Digitalization and automation are not new concepts. Mechanical production, steam power, and railroads were all used during the first industrial revolution in the late 1700s. With the introduction of electricity and mass production in the late 1800s, the second revolution occurred. The third revolution, which began in the 1970s, advanced automation through information technology (IT), electronics, and computers. There are certain steps in transcription to follow which help in business.
Cloud computing, artificial intelligence, improved digitalization, human transcription and the Internet of Things are driving yet another wave of transformation. Technology has already had an impact on our lives. This has an impact on all industries. Information can be retrieved, inventories and logistics can be handled, briefs can be prepared, financial services can be provided, documents can be translated, statements can be audited, diseases can be diagnosed, and even cocktails and barista-quality coffee can be prepared using software and AI-powered technologies.

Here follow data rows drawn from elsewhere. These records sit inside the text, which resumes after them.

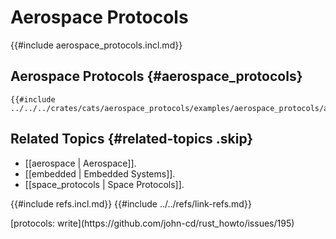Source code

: # Aerospace Protocols

{{#include aerospace_protocols.incl.md}}

## Aerospace Protocols {#aerospace_protocols}

```rust,editable
{{#include ../../../crates/cats/aerospace_protocols/examples/aerospace_protocols/aero_protocols.rs:example}}
```

## Related Topics {#related-topics .skip}

- [[aerospace | Aerospace]].
- [[embedded | Embedded Systems]].
- [[space_protocols | Space Protocols]].

{{#include refs.incl.md}}
{{#include ../../refs/link-refs.md}}

<div class="hidden">
[protocols: write](https://github.com/john-cd/rust_howto/issues/195)
</div>
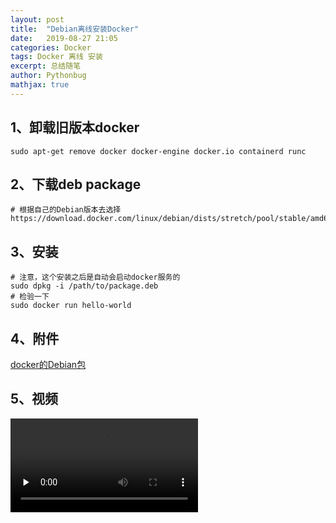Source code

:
 ```yaml
---
layout: post
title:  "Debian离线安装Docker"
date:   2019-08-27 21:05
categories: Docker
tags: Docker 离线 安装
excerpt: 总结随笔
author: Pythonbug
mathjax: true
---
```


## 1、卸载旧版本docker                                                               
```
sudo apt-get remove docker docker-engine docker.io containerd runc
```

## 2、下载deb package
```
# 根据自己的Debian版本去选择
https://download.docker.com/linux/debian/dists/stretch/pool/stable/amd64/
```

## 3、安装
```
# 注意，这个安装之后是自动会启动docker服务的
sudo dpkg -i /path/to/package.deb
# 检验一下
sudo docker run hello-world
```

## 4、附件
[docker的Debian包](https://download.docker.com/linux/debian/dists/stretch/pool/stable/amd64/docker-ce_19.03.1~3-0~debian-stretch_amd64.deb)

## 5、视频
<video id="video" controls="" preload="none">
<source id="mp4" src="https://github.com/pythonbug/pythonbug.github.io/blob/master/_posts/a.mp4" type="video/mp4">
</video>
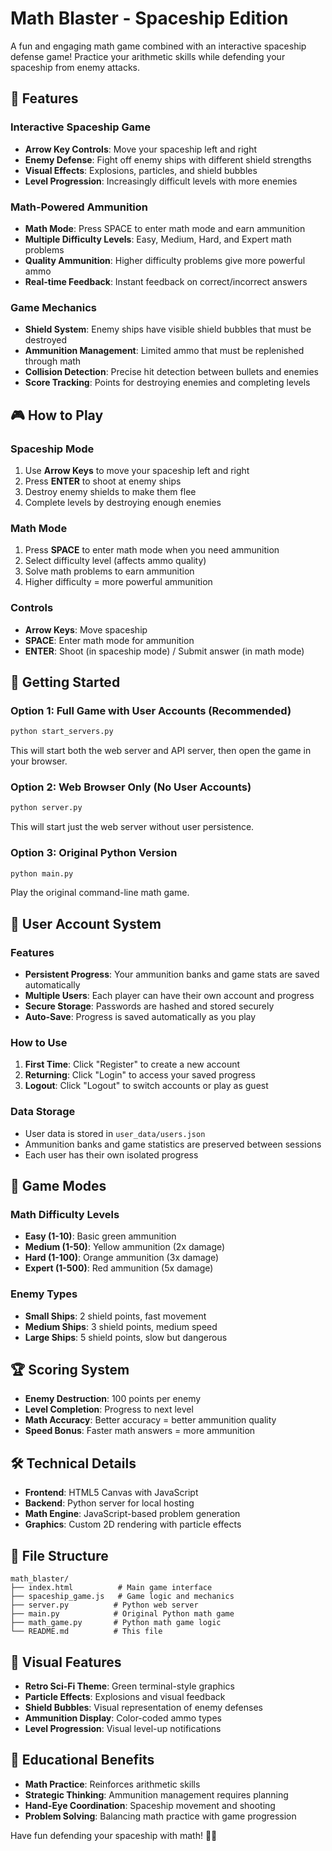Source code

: # Math Blaster - Spaceship Edition

A fun and engaging math game combined with an interactive spaceship defense game! Practice your arithmetic skills while defending your spaceship from enemy attacks.

## 🚀 Features

### Interactive Spaceship Game
- **Arrow Key Controls**: Move your spaceship left and right
- **Enemy Defense**: Fight off enemy ships with different shield strengths
- **Visual Effects**: Explosions, particles, and shield bubbles
- **Level Progression**: Increasingly difficult levels with more enemies

### Math-Powered Ammunition
- **Math Mode**: Press SPACE to enter math mode and earn ammunition
- **Multiple Difficulty Levels**: Easy, Medium, Hard, and Expert math problems
- **Quality Ammunition**: Higher difficulty problems give more powerful ammo
- **Real-time Feedback**: Instant feedback on correct/incorrect answers

### Game Mechanics
- **Shield System**: Enemy ships have visible shield bubbles that must be destroyed
- **Ammunition Management**: Limited ammo that must be replenished through math
- **Collision Detection**: Precise hit detection between bullets and enemies
- **Score Tracking**: Points for destroying enemies and completing levels

## 🎮 How to Play

### Spaceship Mode
1. Use **Arrow Keys** to move your spaceship left and right
2. Press **ENTER** to shoot at enemy ships
3. Destroy enemy shields to make them flee
4. Complete levels by destroying enough enemies

### Math Mode
1. Press **SPACE** to enter math mode when you need ammunition
2. Select difficulty level (affects ammo quality)
3. Solve math problems to earn ammunition
4. Higher difficulty = more powerful ammunition

### Controls
- **Arrow Keys**: Move spaceship
- **SPACE**: Enter math mode for ammunition
- **ENTER**: Shoot (in spaceship mode) / Submit answer (in math mode)

## 🚀 Getting Started

### Option 1: Full Game with User Accounts (Recommended)
```bash
python start_servers.py
```
This will start both the web server and API server, then open the game in your browser.

### Option 2: Web Browser Only (No User Accounts)
```bash
python server.py
```
This will start just the web server without user persistence.

### Option 3: Original Python Version
```bash
python main.py
```
Play the original command-line math game.

## 👤 User Account System

### Features
- **Persistent Progress**: Your ammunition banks and game stats are saved automatically
- **Multiple Users**: Each player can have their own account and progress
- **Secure Storage**: Passwords are hashed and stored securely
- **Auto-Save**: Progress is saved automatically as you play

### How to Use
1. **First Time**: Click "Register" to create a new account
2. **Returning**: Click "Login" to access your saved progress
3. **Logout**: Click "Logout" to switch accounts or play as guest

### Data Storage
- User data is stored in `user_data/users.json`
- Ammunition banks and game statistics are preserved between sessions
- Each user has their own isolated progress

## 🎯 Game Modes

### Math Difficulty Levels
- **Easy (1-10)**: Basic green ammunition
- **Medium (1-50)**: Yellow ammunition (2x damage)
- **Hard (1-100)**: Orange ammunition (3x damage)  
- **Expert (1-500)**: Red ammunition (5x damage)

### Enemy Types
- **Small Ships**: 2 shield points, fast movement
- **Medium Ships**: 3 shield points, medium speed
- **Large Ships**: 5 shield points, slow but dangerous

## 🏆 Scoring System

- **Enemy Destruction**: 100 points per enemy
- **Level Completion**: Progress to next level
- **Math Accuracy**: Better accuracy = better ammunition quality
- **Speed Bonus**: Faster math answers = more ammunition

## 🛠️ Technical Details

- **Frontend**: HTML5 Canvas with JavaScript
- **Backend**: Python server for local hosting
- **Math Engine**: JavaScript-based problem generation
- **Graphics**: Custom 2D rendering with particle effects

## 📁 File Structure

```
math_blaster/
├── index.html          # Main game interface
├── spaceship_game.js   # Game logic and mechanics
├── server.py          # Python web server
├── main.py            # Original Python math game
├── math_game.py       # Python math game logic
└── README.md          # This file
```

## 🎨 Visual Features

- **Retro Sci-Fi Theme**: Green terminal-style graphics
- **Particle Effects**: Explosions and visual feedback
- **Shield Bubbles**: Visual representation of enemy defenses
- **Ammunition Display**: Color-coded ammo types
- **Level Progression**: Visual level-up notifications

## 🧮 Educational Benefits

- **Math Practice**: Reinforces arithmetic skills
- **Strategic Thinking**: Ammunition management requires planning
- **Hand-Eye Coordination**: Spaceship movement and shooting
- **Problem Solving**: Balancing math practice with game progression

Have fun defending your spaceship with math! 🚀✨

These are terrible, anxiety-inducing possibilities for so many of us. They don’t have to be, though. To be clear, in the present national discourse about automation, there are two major problems at stake. The first is about preparing today’s pupils, particularly high school students, for tomorrow’s occupations. The second is to assist workers in learning new skills so that they may move into new jobs that have been created as a result of automation.
For some, this dichotomy raises the question of how to assist employees and students in preparing for jobs that don’t yet exist. The bigger question, in my opinion, is how can we ensure that automation best meets our country’s ever-changing educational and employment needs? Simply put, our country requires more corporate executives who are willing to devise new solutions to satisfy current demands. To that end, rather than postponing, or worse, avoiding the inevitable, we should embrace automation.
After all, people are the builders of our impending “robot revolution.” Automation works best when workers are participants in building their new interactions with machines. This implies that we are the ones who set the rules. Robots are supposed to do what we program and want them to do, not the other way around. So why not lend a hand to them, to us? “Amazon deploys hundreds of thousands of cutting-edge robots in its warehouses. The robots are the shelves, which move to humans, who continue to conduct the picking”.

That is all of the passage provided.